Private Property — the Great Problem Solver — Part 2
Suppose an eager prospector claimed a square mile of land in hilly, heavily wooded territory and marked it by erecting a six-foot tall signpost at each of the four corners. Six months later, a student who wanted the privacy of a quiet retreat came and fenced in two acres, part of which lay within the prospector’s claim. When the conflict was discovered and the matter brought to arbitration, the arbiters would very likely decide in favor of the student, even though his claim had been made later in time. It could reasonably be held that the student should not have been expected to know of the existence of the four signposts hidden in the woods and that, therefore, the prospector’s “bounding” of his land had been insufficient to clearly establish his claim. Similarly, a man could land on a new planet, fence in a square mile, and then claim that, since the planet was a closed sphere, he owned all the territory outside the fence (that is, all the planet except the square mile enclosed by his fence). But he would find that no arbitration agency would decide in favor of his ridiculous claim if it were contested by a group of colonists who later landed on the other side of the planet (who could be expected to know nothing of the claim).
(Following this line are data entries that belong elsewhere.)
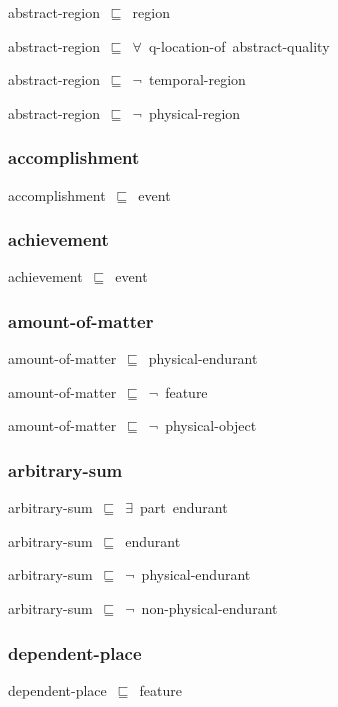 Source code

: \documentclass{article}
\begin{document}
abstract-region~\ensuremath{\sqsubseteq}~region~

abstract-region~\ensuremath{\sqsubseteq}~\ensuremath{\forall}~q-location-of~abstract-quality~

abstract-region~\ensuremath{\sqsubseteq}~\ensuremath{\lnot}~temporal-region

abstract-region~\ensuremath{\sqsubseteq}~\ensuremath{\lnot}~physical-region

\subsubsection*{accomplishment}

accomplishment~\ensuremath{\sqsubseteq}~event~

\subsubsection*{achievement}

achievement~\ensuremath{\sqsubseteq}~event~

\subsubsection*{amount-of-matter}

amount-of-matter~\ensuremath{\sqsubseteq}~physical-endurant~

amount-of-matter~\ensuremath{\sqsubseteq}~\ensuremath{\lnot}~feature

amount-of-matter~\ensuremath{\sqsubseteq}~\ensuremath{\lnot}~physical-object

\subsubsection*{arbitrary-sum}

arbitrary-sum~\ensuremath{\sqsubseteq}~\ensuremath{\exists}~part~endurant~

arbitrary-sum~\ensuremath{\sqsubseteq}~endurant~

arbitrary-sum~\ensuremath{\sqsubseteq}~\ensuremath{\lnot}~physical-endurant

arbitrary-sum~\ensuremath{\sqsubseteq}~\ensuremath{\lnot}~non-physical-endurant

\subsubsection*{dependent-place}

dependent-place~\ensuremath{\sqsubseteq}~feature~
\end{document}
Different kinds of claims would have to be established by different kinds and degrees of bounding and marking, and each claim would be an individual case to be decided on its own merits. But the fact that all conflicting claims could be submitted to arbitration and that the integrity of the arbitration would be guaranteed by competition in a free market would insure the maximum justice humanly possible.
In a laissez-faire society, there would be no government to pre-empt the field of registering deeds. Businesses in a free market would take over this function, since it is a salable service. These companies would keep records of titles and would probably offer the additional service of title insurance (a service already offered by specialized insurance companies today). Title insurance protects the insured against loss resulting from a defect in the title of the property he buys (as, for example, if the long-lost niece of a deceased former owner shows up and claims the property by inheritance). It would substantially reduce problems of conflicting claims, since title insurance companies would be unlikely to insure a title without first checking to make sure there was no conflict. In a free society, title insurance might also protect the insured against loss of his property due to aggression or fraud committed against him. In this case, the aggressor would be dealt with in the same manner as would any other aggressor.
There would probably be a plurality of companies competing in the field of title registration and insurance, so they would no doubt find it in their interest to maintain a computerized central listing of titles in the same way that other agencies now keep extensive files on the credit rating of consumers. In this way, they would be in the same relationship of cooperative competition as are present-day insurance companies.
Because they would have competition, title insurance companies would have to be extremely careful to maintain a good business reputation. No honest person would jeopardize the value of his property by registering it with a company which had a reputation for dishonest dealing. If he made use of a shady company, other individuals and firms would have doubts about the validity of his title and would be reluctant to buy his property or to loan money on it. In a totally free market, companies would usually act honestly because it would be in their interest to do so.
An old and much respected theory holds that for a man to come into possession of a previously unowned value it is necessary for him to “mix his labor with the land” in order to make it his own. [3] But this theory runs into difficulties when one attempts to explain what is meant by “mixing labor with land.” Just how much labor is required, and of what sort? If a man digs a large hole in his land and then fills it up again, can he be said to have mixed his labor with the land? Or is it necessary to effect a somewhat permanent change in the land? If so, how permanent? Would planting some tulip bulbs in a clearing do it? Perhaps long-living redwood trees would be more acceptable? Or is it necessary to effect some improvement in the economic value of the land? If so, how much and how soon? Would planting a small garden in the middle of a 500-acre plot be sufficient, or must the whole acreage be tilled (or put to some other economic use)? Would a man lose title to his land if he had to wait ten months for a railroad line to be built before he could improve the land? What if he had to wait ten years? And what of the naturalist who wanted to keep his land exactly as it was in its wild state in order to study its ecology?
Merely placing a fence around a mass of land doesn’t make that land mass your property. Only the land under the actual fence is your property. You must either A) charge admission to access the land, B) use the land for scientific study, or C) farm the land. You must mix your labour in some way with the land. Fences aren’t necessary for ownership, but they help in disputes.
Of course, making visible improvements in the land would certainly help to establish a man’s title more firmly by offering further proofs of ownership. It is also true that very little of the potential economic value of most land could be actually realized without some improvements being made (even a scenic wilderness area must have roads or helicopter landing fields or something to make it accessible to tourists before any profits can be made from it). But mixing one’s labor with the land is too ill-defined a concept and too arbitrary a requirement to serve as a criterion of ownership.